=== Given entries ===
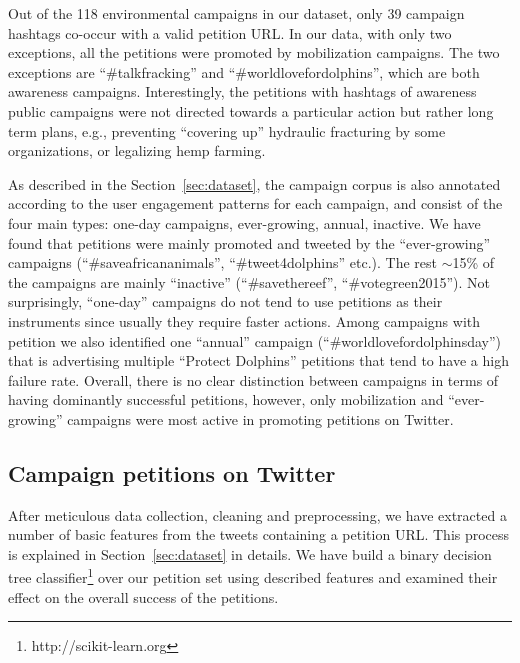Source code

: Out of the 118 environmental campaigns in our dataset, only 39 campaign hashtags co-occur with a valid petition URL.
In our data, with only two exceptions, all the petitions were promoted by mobilization campaigns. The two exceptions are ``\#talkfracking'' and ``\#worldlovefordolphins'', which are both awareness campaigns.
Interestingly, the petitions with hashtags of awareness public campaigns were not directed towards a particular action but rather long term plans, e.g., preventing ``covering up'' hydraulic fracturing by some organizations, or legalizing hemp farming.

As described in the Section~\ref{sec:dataset}, the campaign corpus is also annotated according to the user engagement patterns for each campaign, and consist of the four main types: one-day campaigns, ever-growing, annual, inactive.
We have found that petitions were mainly promoted and tweeted by the ``ever-growing'' campaigns (``\#saveafricananimals'', ``\#tweet4dolphins'' etc.).
The rest $\sim$15\% of the campaigns are mainly ``inactive'' (``\#savethereef'', ``\#votegreen2015'').
Not surprisingly, ``one-day'' campaigns do not tend to use petitions as their instruments since usually they require faster actions.
Among campaigns with petition we also identified one ``annual'' campaign (``\#worldlovefordolphinsday'') that is advertising multiple ``Protect Dolphins'' petitions that tend to have a high failure rate.
Overall, there is no clear distinction between campaigns in terms of having dominantly successful petitions, however, only mobilization and ``ever-growing'' campaigns were most active in promoting petitions on Twitter.

\subsection{Campaign petitions on Twitter}
After meticulous data collection, cleaning and preprocessing, we have extracted a number of basic features from the tweets containing a petition URL.
This process is explained in Section~\ref{sec:dataset} in details.
We have build a binary decision tree classifier\footnote{ http://scikit-learn.org } over our petition set using described features and examined their effect on the overall success of the petitions.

=== Task description ===
Going through the data above, return each line with the word "mainly".

=== Task response ===
We have found that petitions were mainly promoted and tweeted by the ``ever-growing'' campaigns (``\#saveafricananimals'', ``\#tweet4dolphins'' etc.).
The rest $\sim$15\% of the campaigns are mainly ``inactive'' (``\#savethereef'', ``\#votegreen2015'').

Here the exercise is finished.